Dataset records:
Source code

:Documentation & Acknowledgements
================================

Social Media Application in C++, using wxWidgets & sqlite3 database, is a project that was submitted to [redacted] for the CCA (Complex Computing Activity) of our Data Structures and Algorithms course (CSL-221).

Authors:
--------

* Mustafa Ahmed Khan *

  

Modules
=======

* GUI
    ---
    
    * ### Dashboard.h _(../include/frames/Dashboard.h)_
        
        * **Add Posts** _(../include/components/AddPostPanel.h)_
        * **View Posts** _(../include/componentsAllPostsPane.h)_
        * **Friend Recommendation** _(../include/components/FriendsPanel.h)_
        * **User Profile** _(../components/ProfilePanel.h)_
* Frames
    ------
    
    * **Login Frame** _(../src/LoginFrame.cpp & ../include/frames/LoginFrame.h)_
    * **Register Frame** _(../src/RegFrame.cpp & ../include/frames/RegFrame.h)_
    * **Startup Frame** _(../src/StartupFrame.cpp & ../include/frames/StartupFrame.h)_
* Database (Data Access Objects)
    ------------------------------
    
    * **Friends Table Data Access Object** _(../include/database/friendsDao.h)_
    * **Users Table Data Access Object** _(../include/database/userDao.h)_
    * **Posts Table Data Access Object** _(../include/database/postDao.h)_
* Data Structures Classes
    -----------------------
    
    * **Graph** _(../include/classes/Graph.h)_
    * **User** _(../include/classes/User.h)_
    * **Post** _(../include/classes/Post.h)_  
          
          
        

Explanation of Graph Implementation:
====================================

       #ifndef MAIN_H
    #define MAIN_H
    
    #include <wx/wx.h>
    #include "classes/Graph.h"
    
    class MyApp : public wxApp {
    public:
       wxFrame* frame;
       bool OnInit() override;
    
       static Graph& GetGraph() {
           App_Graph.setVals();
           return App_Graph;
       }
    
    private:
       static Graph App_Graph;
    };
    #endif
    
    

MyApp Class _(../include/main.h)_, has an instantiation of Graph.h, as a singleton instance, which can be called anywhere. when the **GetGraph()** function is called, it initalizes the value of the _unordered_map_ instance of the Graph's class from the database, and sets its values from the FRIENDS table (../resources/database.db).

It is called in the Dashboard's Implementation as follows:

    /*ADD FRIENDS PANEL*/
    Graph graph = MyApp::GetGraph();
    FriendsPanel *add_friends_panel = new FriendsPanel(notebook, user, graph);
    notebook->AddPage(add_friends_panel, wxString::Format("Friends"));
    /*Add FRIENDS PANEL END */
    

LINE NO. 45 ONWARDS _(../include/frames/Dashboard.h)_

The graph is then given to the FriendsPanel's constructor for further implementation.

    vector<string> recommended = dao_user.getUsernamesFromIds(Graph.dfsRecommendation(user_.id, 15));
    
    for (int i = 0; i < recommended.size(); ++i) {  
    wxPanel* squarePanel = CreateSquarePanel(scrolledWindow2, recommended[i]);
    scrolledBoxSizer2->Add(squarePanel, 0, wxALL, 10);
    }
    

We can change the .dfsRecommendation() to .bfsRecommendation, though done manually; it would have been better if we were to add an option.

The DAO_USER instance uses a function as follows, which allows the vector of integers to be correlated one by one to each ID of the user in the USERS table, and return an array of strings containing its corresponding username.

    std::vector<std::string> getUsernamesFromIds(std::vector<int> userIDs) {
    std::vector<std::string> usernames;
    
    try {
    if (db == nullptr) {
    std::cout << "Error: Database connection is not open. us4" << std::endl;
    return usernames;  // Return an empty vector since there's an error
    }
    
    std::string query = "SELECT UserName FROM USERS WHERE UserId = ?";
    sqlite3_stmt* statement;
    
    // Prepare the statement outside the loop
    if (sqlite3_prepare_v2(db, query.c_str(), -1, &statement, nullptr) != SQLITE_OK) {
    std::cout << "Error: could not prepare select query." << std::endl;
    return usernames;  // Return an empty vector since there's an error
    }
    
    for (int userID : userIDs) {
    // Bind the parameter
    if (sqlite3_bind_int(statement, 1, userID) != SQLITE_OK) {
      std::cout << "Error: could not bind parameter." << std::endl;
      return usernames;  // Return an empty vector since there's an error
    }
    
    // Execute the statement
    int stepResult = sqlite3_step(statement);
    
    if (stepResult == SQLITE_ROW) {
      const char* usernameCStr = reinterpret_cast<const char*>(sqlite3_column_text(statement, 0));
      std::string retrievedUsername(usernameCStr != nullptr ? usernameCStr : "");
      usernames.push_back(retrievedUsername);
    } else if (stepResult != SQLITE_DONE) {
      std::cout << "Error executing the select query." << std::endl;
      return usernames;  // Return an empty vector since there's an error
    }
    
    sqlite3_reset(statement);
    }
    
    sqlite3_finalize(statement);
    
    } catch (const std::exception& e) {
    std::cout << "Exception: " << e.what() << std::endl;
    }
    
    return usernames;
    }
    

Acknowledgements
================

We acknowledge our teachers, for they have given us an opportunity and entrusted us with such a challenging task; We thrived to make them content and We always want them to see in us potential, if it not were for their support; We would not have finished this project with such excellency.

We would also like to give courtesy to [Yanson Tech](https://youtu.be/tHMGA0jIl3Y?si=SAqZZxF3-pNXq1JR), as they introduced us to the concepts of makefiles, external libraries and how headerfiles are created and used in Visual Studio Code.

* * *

- Aim of the task: Quote all the records exactly, please, leaving none out.

- Solution:
Source code

:Documentation & Acknowledgements
================================

Social Media Application in C++, using wxWidgets & sqlite3 database, is a project that was submitted to [redacted] for the CCA (Complex Computing Activity) of our Data Structures and Algorithms course (CSL-221).

Authors:
--------

* Mustafa Ahmed Khan *

  

Modules
=======

* GUI
    ---
    
    * ### Dashboard.h _(../include/frames/Dashboard.h)_
        
        * **Add Posts** _(../include/components/AddPostPanel.h)_
        * **View Posts** _(../include/componentsAllPostsPane.h)_
        * **Friend Recommendation** _(../include/components/FriendsPanel.h)_
        * **User Profile** _(../components/ProfilePanel.h)_
* Frames
    ------
    
    * **Login Frame** _(../src/LoginFrame.cpp & ../include/frames/LoginFrame.h)_
    * **Register Frame** _(../src/RegFrame.cpp & ../include/frames/RegFrame.h)_
    * **Startup Frame** _(../src/StartupFrame.cpp & ../include/frames/StartupFrame.h)_
* Database (Data Access Objects)
    ------------------------------
    
    * **Friends Table Data Access Object** _(../include/database/friendsDao.h)_
    * **Users Table Data Access Object** _(../include/database/userDao.h)_
    * **Posts Table Data Access Object** _(../include/database/postDao.h)_
* Data Structures Classes
    -----------------------
    
    * **Graph** _(../include/classes/Graph.h)_
    * **User** _(../include/classes/User.h)_
    * **Post** _(../include/classes/Post.h)_  
          
          
        

Explanation of Graph Implementation:
====================================

       #ifndef MAIN_H
    #define MAIN_H
    
    #include <wx/wx.h>
    #include "classes/Graph.h"
    
    class MyApp : public wxApp {
    public:
       wxFrame* frame;
       bool OnInit() override;
    
       static Graph& GetGraph() {
           App_Graph.setVals();
           return App_Graph;
       }
    
    private:
       static Graph App_Graph;
    };
    #endif
    
    

MyApp Class _(../include/main.h)_, has an instantiation of Graph.h, as a singleton instance, which can be called anywhere. when the **GetGraph()** function is called, it initalizes the value of the _unordered_map_ instance of the Graph's class from the database, and sets its values from the FRIENDS table (../resources/database.db).

It is called in the Dashboard's Implementation as follows:

    /*ADD FRIENDS PANEL*/
    Graph graph = MyApp::GetGraph();
    FriendsPanel *add_friends_panel = new FriendsPanel(notebook, user, graph);
    notebook->AddPage(add_friends_panel, wxString::Format("Friends"));
    /*Add FRIENDS PANEL END */
    

LINE NO. 45 ONWARDS _(../include/frames/Dashboard.h)_

The graph is then given to the FriendsPanel's constructor for further implementation.

    vector<string> recommended = dao_user.getUsernamesFromIds(Graph.dfsRecommendation(user_.id, 15));
    
    for (int i = 0; i < recommended.size(); ++i) {  
    wxPanel* squarePanel = CreateSquarePanel(scrolledWindow2, recommended[i]);
    scrolledBoxSizer2->Add(squarePanel, 0, wxALL, 10);
    }
    

We can change the .dfsRecommendation() to .bfsRecommendation, though done manually; it would have been better if we were to add an option.

The DAO_USER instance uses a function as follows, which allows the vector of integers to be correlated one by one to each ID of the user in the USERS table, and return an array of strings containing its corresponding username.

    std::vector<std::string> getUsernamesFromIds(std::vector<int> userIDs) {
    std::vector<std::string> usernames;
    
    try {
    if (db == nullptr) {
    std::cout << "Error: Database connection is not open. us4" << std::endl;
    return usernames;  // Return an empty vector since there's an error
    }
    
    std::string query = "SELECT UserName FROM USERS WHERE UserId = ?";
    sqlite3_stmt* statement;
    
    // Prepare the statement outside the loop
    if (sqlite3_prepare_v2(db, query.c_str(), -1, &statement, nullptr) != SQLITE_OK) {
    std::cout << "Error: could not prepare select query." << std::endl;
    return usernames;  // Return an empty vector since there's an error
    }
    
    for (int userID : userIDs) {
    // Bind the parameter
    if (sqlite3_bind_int(statement, 1, userID) != SQLITE_OK) {
      std::cout << "Error: could not bind parameter." << std::endl;
      return usernames;  // Return an empty vector since there's an error
    }
    
    // Execute the statement
    int stepResult = sqlite3_step(statement);
    
    if (stepResult == SQLITE_ROW) {
      const char* usernameCStr = reinterpret_cast<const char*>(sqlite3_column_text(statement, 0));
      std::string retrievedUsername(usernameCStr != nullptr ? usernameCStr : "");
      usernames.push_back(retrievedUsername);
    } else if (stepResult != SQLITE_DONE) {
      std::cout << "Error executing the select query." << std::endl;
      return usernames;  // Return an empty vector since there's an error
    }
    
    sqlite3_reset(statement);
    }
    
    sqlite3_finalize(statement);
    
    } catch (const std::exception& e) {
    std::cout << "Exception: " << e.what() << std::endl;
    }
    
    return usernames;
    }
    

Acknowledgements
================

We acknowledge our teachers, for they have given us an opportunity and entrusted us with such a challenging task; We thrived to make them content and We always want them to see in us potential, if it not were for their support; We would not have finished this project with such excellency.

We would also like to give courtesy to [Yanson Tech](https://youtu.be/tHMGA0jIl3Y?si=SAqZZxF3-pNXq1JR), as they introduced us to the concepts of makefiles, external libraries and how headerfiles are created and used in Visual Studio Code.

* * *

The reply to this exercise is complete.